Correlation Test for Two Continuous Variables
cor_test.RdThis function is a wrapper for stats::cor.test function, except if
method = "spearman" is selected and there are ties in at least one
variable, in which case this is a wrapper for coin::spearman_test
employing the approximate method.
Usage
cor_test(
x,
y,
method = c("pearson", "kendall", "spearman"),
seed = 68954857,
nresample = 10000,
exact = TRUE,
verbose = FALSE,
...
)Arguments
- x
numeric vector (can include NA values).
- y
numeric vector (can include NA values).
- method
a character string indicating which correlation coefficient is to be used for the test.

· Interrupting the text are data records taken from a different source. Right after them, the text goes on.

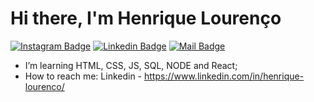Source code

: # Hi there, I'm Henrique Lourenço

[![Instagram Badge](https://img.shields.io/badge/-@lourencohenri-1261a0?style=flat-square&labelColor=1261a0&logo=instagram&logoColor=white&link=https://www.instagram.com/lourencohenri/)](https://www.instagram.com/lourencohenri/) 
[![Linkedin Badge](https://img.shields.io/badge/-Henrique%20Lourenço-1261a0?style=flat-square&logo=Linkedin&logoColor=white&link=https://www.linkedin.com/in/henrique-lourenco/)](https://www.linkedin.com/in/henrique-lourenco/) 
[![Mail Badge](https://img.shields.io/badge/-diego.schell.f@gmail.com-00875f?style=flat-square&logo=Mail&logoColor=white&link=mailto:diego.schell.f@gmail.com)](mailto:diego.schell.f@gmail.com)


- I’m learning HTML, CSS, JS, SQL, NODE and React;
- How to reach me:
  Linkedin - https://www.linkedin.com/in/henrique-lourenco/
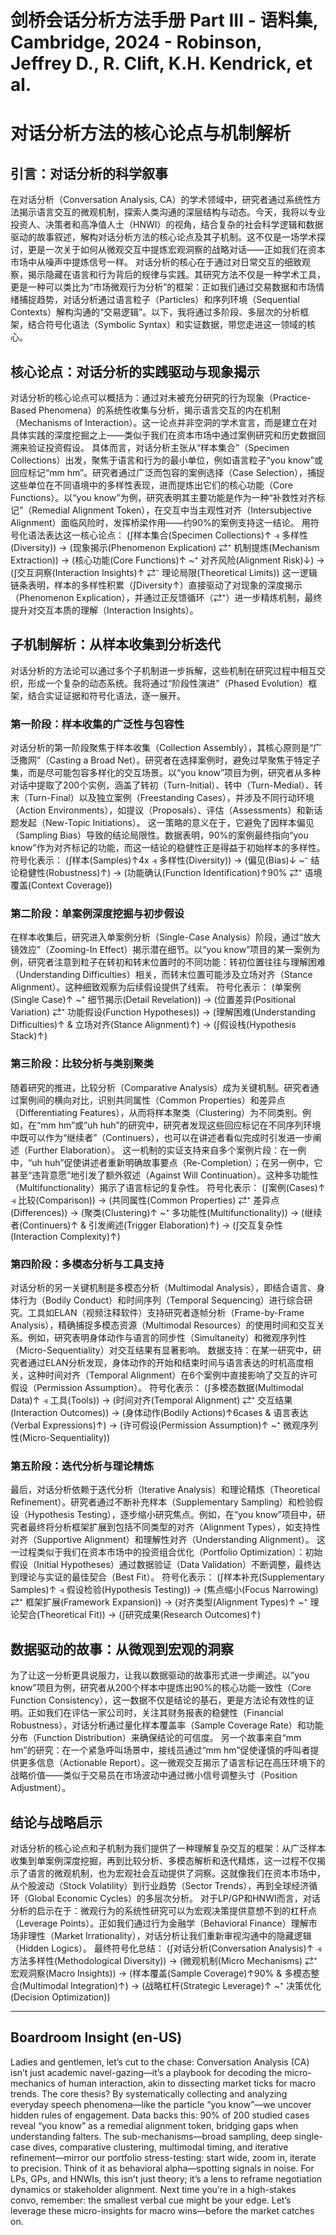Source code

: # 剑桥会话分析方法手册 Part III - 语料集, Cambridge, 2024 - Robinson, Jeffrey D., R. Clift, K.H. Kendrick, et al.

# 对话分析方法的核心论点与机制解析
## 引言：对话分析的科学叙事
在对话分析（Conversation Analysis, CA）的学术领域中，研究者通过系统性方法揭示语言交互的微观机制，探索人类沟通的深层结构与动态。今天，我将以专业投资人、决策者和高净值人士（HNWI）的视角，结合复杂的社会科学逻辑和数据驱动的故事叙述，解构对话分析方法的核心论点及其子机制。这不仅是一场学术探讨，更是一次关于如何从微观交互中提炼宏观洞察的战略对话——正如我们在资本市场中从噪声中提炼信号一样。
对话分析的核心在于通过对日常交互的细致观察，揭示隐藏在语言和行为背后的规律与实践。其研究方法不仅是一种学术工具，更是一种可以类比为“市场微观行为分析”的框架：正如我们通过交易数据和市场情绪捕捉趋势，对话分析通过语言粒子（Particles）和序列环境（Sequential Contexts）解构沟通的“交易逻辑”。以下，我将通过多阶段、多层次的分析框架，结合符号化语法（Symbolic Syntax）和实证数据，带您走进这一领域的核心。
## 核心论点：对话分析的实践驱动与现象揭示
对话分析的核心论点可以概括为：通过对未被充分研究的行为现象（Practice-Based Phenomena）的系统性收集与分析，揭示语言交互的内在机制（Mechanisms of Interaction）。这一论点并非空洞的学术宣言，而是建立在对具体实践的深度挖掘之上——类似于我们在资本市场中通过案例研究和历史数据回溯来验证投资假设。
具体而言，对话分析主张从“样本集合”（Specimen Collections）出发，聚焦于语言和行为的最小单位，例如语言粒子“you know”或回应标记“mm hm”。研究者通过广泛而包容的案例选择（Case Selection），捕捉这些单位在不同语境中的多样性表现，进而提炼出它们的核心功能（Core Functions）。以“you know”为例，研究表明其主要功能是作为一种“补救性对齐标记”（Remedial Alignment Token），在交互中当主观性对齐（Intersubjective Alignment）面临风险时，发挥桥梁作用——约90%的案例支持这一结论。
用符号化语法表达这一核心论点：
(∫样本集合(Specimen Collections)↑ ⫣ 多样性(Diversity)) → (现象揭示(Phenomenon Explication) ⇄⁺ 机制提炼(Mechanism Extraction)) → (核心功能(Core Functions)↑ ~⁺ 对齐风险(Alignment Risk)↓) → (∫交互洞察(Interaction Insights)↑ ⇄⁻ 理论局限(Theoretical Limits))
这一逻辑链条表明，样本的多样性积累（∫Diversity↑）直接驱动了对现象的深度揭示（Phenomenon Explication），并通过正反馈循环（⇄⁺）进一步精炼机制，最终提升对交互本质的理解（Interaction Insights）。
## 子机制解析：从样本收集到分析迭代
对话分析的方法论可以通过多个子机制进一步拆解，这些机制在研究过程中相互交织，形成一个复杂的动态系统。我将通过“阶段性演进”（Phased Evolution）框架，结合实证证据和符号化语法，逐一展开。
### 第一阶段：样本收集的广泛性与包容性
对话分析的第一阶段聚焦于样本收集（Collection Assembly），其核心原则是“广泛撒网”（Casting a Broad Net）。研究者在选择案例时，避免过早聚焦于特定子集，而是尽可能包容多样化的交互场景。以“you know”项目为例，研究者从多种对话中提取了200个实例，涵盖了转初（Turn-Initial）、转中（Turn-Medial）、转末（Turn-Final）以及独立案例（Freestanding Cases），并涉及不同行动环境（Action Environments），如提议（Proposals）、评估（Assessments）和新话题发起（New-Topic Initiations）。
这一策略的意义在于，它避免了因样本偏见（Sampling Bias）导致的结论局限性。数据表明，90%的案例最终指向“you know”作为对齐标记的功能，而这一结论的稳健性正是得益于初始样本的多样性。
符号化表示：
(∫样本(Samples)↑4x ⫣ 多样性(Diversity)) → (偏见(Bias)↓ ~⁻ 结论稳健性(Robustness)↑) → (功能确认(Function Identification)↑90% ⇄⁺ 语境覆盖(Context Coverage))
### 第二阶段：单案例深度挖掘与初步假设
在样本收集后，研究进入单案例分析（Single-Case Analysis）阶段，通过“放大镜效应”（Zooming-In Effect）揭示潜在细节。以“you know”项目的某一案例为例，研究者注意到粒子在转初和转末位置时的不同功能：转初位置往往与理解困难（Understanding Difficulties）相关，而转末位置可能涉及立场对齐（Stance Alignment）。这种细致观察为后续假设提供了线索。
符号化表示：
(单案例(Single Case)↑ ~⁺ 细节揭示(Detail Revelation)) → (位置差异(Positional Variation) ⇄⁺ 功能假设(Function Hypotheses)) → (理解困难(Understanding Difficulties)↑ & 立场对齐(Stance Alignment)↑) → (∫假设栈(Hypothesis Stack)↑)
### 第三阶段：比较分析与类别聚类
随着研究的推进，比较分析（Comparative Analysis）成为关键机制。研究者通过案例间的横向对比，识别共同属性（Common Properties）和差异点（Differentiating Features），从而将样本聚类（Clustering）为不同类别。例如，在“mm hm”或“uh huh”的研究中，研究者发现这些回应标记在不同序列环境中既可以作为“继续者”（Continuers），也可以在讲述者看似完成时引发进一步阐述（Further Elaboration）。
这一机制的实证支持来自多个案例片段：在一例中，“uh huh”促使讲述者重新明确故事要点（Re-Completion）；在另一例中，它甚至“违背意愿”地引发了额外叙述（Against Will Continuation）。这种多功能性（Multifunctionality）揭示了语言标记的复杂性。
符号化表示：
(∫案例(Cases)↑ ⫣ 比较(Comparison)) → (共同属性(Common Properties) ⇄⁺ 差异点(Differences)) → (聚类(Clustering)↑ ~⁺ 多功能性(Multifunctionality)) → (继续者(Continuers)↑ & 引发阐述(Trigger Elaboration)↑) → (∫交互复杂性(Interaction Complexity)↑)
### 第四阶段：多模态分析与工具支持
对话分析的另一关键机制是多模态分析（Multimodal Analysis），即结合语言、身体行为（Bodily Conduct）和时间序列（Temporal Sequencing）进行综合研究。工具如ELAN（视频注释软件）支持研究者逐帧分析（Frame-by-Frame Analysis），精确捕捉多模态资源（Multimodal Resources）的使用时间和交互关系。例如，研究表明身体动作与语言的同步性（Simultaneity）和微观序列性（Micro-Sequentiality）对交互结果有显著影响。
数据支持：在某一研究中，研究者通过ELAN分析发现，身体动作的开始和结束时间与语言表达的时机高度相关，这种时间对齐（Temporal Alignment）在6个案例中直接影响了交互的许可假设（Permission Assumption）。
符号化表示：
(∫多模态数据(Multimodal Data)↑ ⫣ 工具(Tools)) → (时间对齐(Temporal Alignment) ⇄⁺ 交互结果(Interaction Outcomes)) → (身体动作(Bodily Actions)↑6cases & 语言表达(Verbal Expressions)↑) → (许可假设(Permission Assumption)↑ ~⁺ 微观序列性(Micro-Sequentiality))
### 第五阶段：迭代分析与理论精炼
最后，对话分析依赖于迭代分析（Iterative Analysis）和理论精炼（Theoretical Refinement）。研究者通过不断补充样本（Supplementary Sampling）和检验假设（Hypothesis Testing），逐步缩小研究焦点。例如，在“you know”项目中，研究者最终将分析框架扩展到包括不同类型的对齐（Alignment Types），如支持性对齐（Supportive Alignment）和理解性对齐（Understanding Alignment）。
这一过程类似于我们在资本市场中的投资组合优化（Portfolio Optimization）：初始假设（Initial Hypotheses）通过数据验证（Data Validation）不断调整，最终达到理论与实证的最佳契合（Best Fit）。
符号化表示：
(∫样本补充(Supplementary Samples)↑ ⫣ 假设检验(Hypothesis Testing)) → (焦点缩小(Focus Narrowing) ⇄⁺ 框架扩展(Framework Expansion)) → (对齐类型(Alignment Types)↑ ~⁺ 理论契合(Theoretical Fit)) → (∫研究成果(Research Outcomes)↑)
## 数据驱动的故事：从微观到宏观的洞察
为了让这一分析更具说服力，让我以数据驱动的故事形式进一步阐述。以“you know”项目为例，研究者从200个样本中提炼出90%的核心功能一致性（Core Function Consistency），这一数据不仅是结论的基石，更是方法论有效性的证明。正如我们在评估一家公司时，关注其财务报表的稳健性（Financial Robustness），对话分析通过量化样本覆盖率（Sample Coverage Rate）和功能分布（Function Distribution）来确保结论的可信度。
另一个故事来自“mm hm”的研究：在一个紧急呼叫场景中，接线员通过“mm hm”促使谨慎的呼叫者提供更多信息（Actionable Report）。这一微观交互揭示了语言标记在高压环境下的战略价值——类似于交易员在市场波动中通过微小信号调整头寸（Position Adjustment）。
## 结论与战略启示
对话分析的核心论点和子机制为我们提供了一种理解复杂交互的框架：从广泛样本收集到单案例深度挖掘，再到比较分析、多模态解析和迭代精炼，这一过程不仅揭示了语言的微观机制，也为宏观社会互动提供了洞察。这就像我们在资本市场中，从个股波动（Stock Volatility）到行业趋势（Sector Trends），再到全球经济循环（Global Economic Cycles）的多层次分析。
对于LP/GP和HNWI而言，对话分析的启示在于：微观行为的系统性研究可以为宏观决策提供意想不到的杠杆点（Leverage Points）。正如我们通过行为金融学（Behavioral Finance）理解市场非理性（Market Irrationality），对话分析让我们重新审视沟通中的隐藏逻辑（Hidden Logics）。
最终符号化总结：
(∫对话分析(Conversation Analysis)↑ ⫣ 方法多样性(Methodological Diversity)) → (微观机制(Micro Mechanisms) ⇄⁺ 宏观洞察(Macro Insights)) → (样本覆盖(Sample Coverage)↑90% & 多模态整合(Multimodal Integration)↑) → (战略杠杆(Strategic Leverage)↑ ~⁺ 决策优化(Decision Optimization))

---

## Boardroom Insight (en-US)
Ladies and gentlemen, let’s cut to the chase: Conversation Analysis (CA) isn’t just academic navel-gazing—it’s a playbook for decoding the micro-mechanics of human interaction, akin to dissecting market ticks for macro trends. The core thesis? By systematically collecting and analyzing everyday speech phenomena—like the particle “you know”—we uncover hidden rules of engagement. Data backs this: 90% of 200 studied cases reveal “you know” as a remedial alignment token, bridging gaps when understanding falters. The sub-mechanisms—broad sampling, deep single-case dives, comparative clustering, multimodal timing, and iterative refinement—mirror our portfolio stress-testing: start wide, zoom in, iterate to precision. Think of it as behavioral alpha—spotting signals in noise. For LPs, GPs, and HNWIs, this isn’t just theory; it’s a lens to reframe negotiation dynamics or stakeholder alignment. Next time you’re in a high-stakes convo, remember: the smallest verbal cue might be your edge. Let’s leverage these micro-insights for macro wins—before the market catches on.
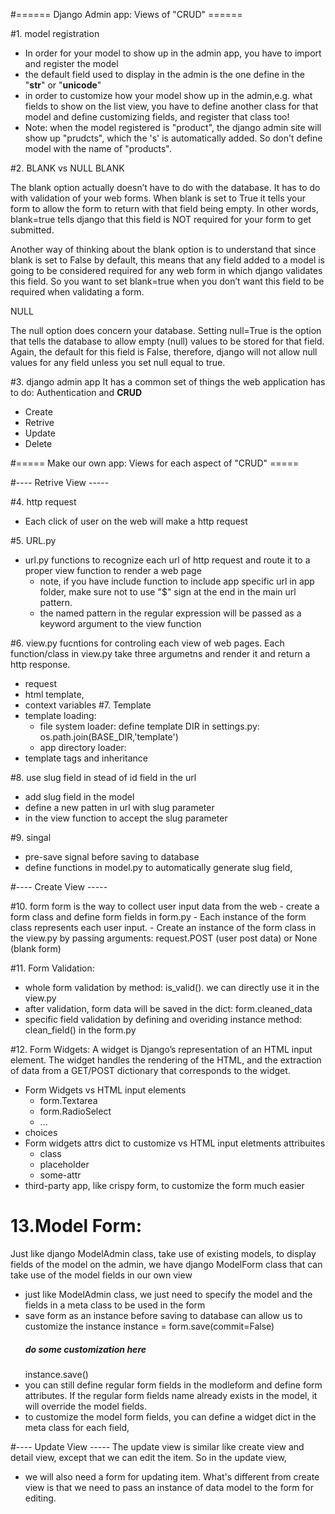 
#====== Django Admin app: Views of "CRUD" ======


#1. model registration
- In order for your model to show up in the admin app, you have to import and register the model
- the default field used to display in the admin is the one define in the "__str__" or "__unicode__"
- in order to customize how your model show up in the admin,e.g. what fields to show on the list view,  you have to define another class for that model and define customizing fields, and register that class too!
- Note: when the model registered is "product", the django admin site will show up "prudcts", which the 's' is automatically added. So don't define model with the name of "products".
    
#2. BLANK vs NULL 
BLANK

The blank option actually doesn’t have to do with the database.  It has to do with validation of your web forms.  When blank is set to True it tells your form to allow the form to return with that field being empty.  In other words, blank=true tells django that this field is NOT required for your form to get submitted.

Another way of thinking about the blank option is to understand that since blank is set to False by default, this means that any field added to a model is going to be considered required for any web form in which django validates this field.  So you want to set blank=true when you don’t want this field to be required when validating a form.

NULL

The null option does concern your database.  Setting null=True is the option that tells the database to allow empty (null) values to be stored for that field.  Again, the default for this field is False, therefore, django will not allow null values for any field unless you set null equal to true.

#3. django admin app 
It has a common set of things the web application has to do: Authentication and **CRUD**
- Create
- Retrive
- Update
- Delete
    
#===== Make our own app: Views for each aspect of "CRUD" =====

#---- Retrive View -----

#4. http request
- Each click of user on the web will make a http request
    
#5. URL.py
- url.py functions to recognize each url of http request and route it to a proper view function to render a web page
    - note, if you have include function to include app specific url in app folder, make sure not to use "$" sign at the end in the main url pattern.
    - the named pattern in the regular expression will be passed as a keyword argument to the view function
    
#6. view.py fucntions for controling each view of web pages. Each function/class in view.py take three argumetns and  render it and return a http response. 
- request
- html template,
- context variables
#7. Template
- template loading:
    - file system loader: define template DIR in settings.py: os.path.join(BASE_DIR,'template')
    - app directory loader:
- template tags and inheritance
    
#8. use slug field in stead of id field in the url
- add slug field in the model
- define a new patten in url with slug parameter
- in the view function to accept the slug parameter
    
#9. singal
- pre-save signal before saving to database
- define functions in model.py to automatically generate slug field, 

#---- Create View -----

#10. form 
form is the way to collect user input data from the web
    - create a form class and define form fields in form.py
    - Each instance of the form class represents each user input. 
    - Create an instance of the form class in the view.py by passing arguments:  request.POST (user post data) or None (blank form)
    
#11. Form Validation:
- whole form validation by method: is_valid(). we can directly use it in the view.py
- after validation, form data will be saved in the dict: form.cleaned_data
- specific field validation by defining and overiding instance method: clean_field() in the form.py

#12. Form Widgets:
 A widget is Django’s representation of an HTML input element. The widget handles the rendering of the HTML, and the extraction of data from a GET/POST dictionary that corresponds to the widget.
- Form Widgets vs HTML input elements
     - form.Textarea
     - form.RadioSelect
     - ...
- choices
- Form widgets attrs dict to customize vs HTML input eletments attribuites
    - class
    - placeholder
    - some-attr
- third-party app, like crispy form, to customize the form much easier

# 13.Model Form: 
Just like django ModelAdmin class, take use of existing models, to display fields of the model on the admin, we have django ModelForm class that can take use of the model fields in our own view 
- just like ModelAdmin class, we just need to specify the model and the fields in a meta class to be used in the form 
- save form as an instance before saving to database can allow us to customize the instance 
    instance = form.save(commit=False)
    ##### do some customization here
    instance.save()
- you can still define regular form fields in the modleform and define form attributes. If the regular form fields name already exists in the model, it will override the model fields.
- to customize the model form fields, you can define a widget dict in the meta class for each field,
 
 
 #---- Update View -----
 The update view is similar like create view and detail view, except that we can edit the item. So in the update view, 
 - we will also need a form for updating item. What's different from create view is that we need to pass an instance of data model to the form for editing.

One of "pearson", "kendall", or "spearman", can be abbreviated to "p", "k", or "s".
- seed
seed (only used if
method = "spearman").- nresample
a positive integer, the number of Monte Carlo replicates used for the computation of the approximative reference distribution. Defaults to 10000. (only used if
method = "spearman").- exact
should exact method be used. Ignored if
method = "pearson"or ifmethod = "spearman"and there are ties in x or y.- verbose
a logical variable indicating if warnings and messages should be displayed.
- ...
parameters passed to stats::cor.test or coin::spearman_test
Details
The three methods each estimate the association between paired samples and compute a test of the value being zero. They use different measures of association, all in the range [-1, 1] with 0 indicating no association. These are sometimes referred to as tests of no correlation, but that term is often confined to the default method.
If method is "pearson", the test statistic is based on Pearson's product moment correlation coefficient cor(x, y) and follows a t distribution with length(x)-2 degrees of freedom if the samples follow independent normal distributions. If there are at least 4 complete pairs of observation, an asymptotic confidence interval is given based on Fisher's Z transform.
If method is "kendall" or "spearman", Kendall's tau or Spearman's rho statistic is used to estimate a rank-based measure of association. These tests may be used if the data do not necessarily come from a bivariate normal distribution.
The preferred method for a Spearman test is using the exact method, unless
computation time is too high. This
preferred method is obtained though stats::cor.test with exact = TRUE.
When there are ties in either variable there is no exact method possible.
Unfortunately if there are any ties the stats::cor.test function switches
to the asymptotic method, which is especially troubling with small sample
sizes. If there are ties cor_test will switch to the approximate
method available in the coin::spearman_test.
Examples
set.seed(5432322)
x <- rnorm(20,0,3)
y <- x + rnorm(20,0,5)
cor_test(x,y, method = 'pearson')
#> [1] 0.003244366
cor_test(x,y, method = 'kendall')
#> [1] 0.0237345
cor_test(x,y, method = 'spearman')
#> [1] 0.01473093
# Adding ties
cor_test(c(x,x), c(y,y), method = 'spearman',
seed = 1, nresample = 10000, verbose = TRUE)
#> Either "x" or "y" has ties, so using approximate method.
#> [1] 7e-04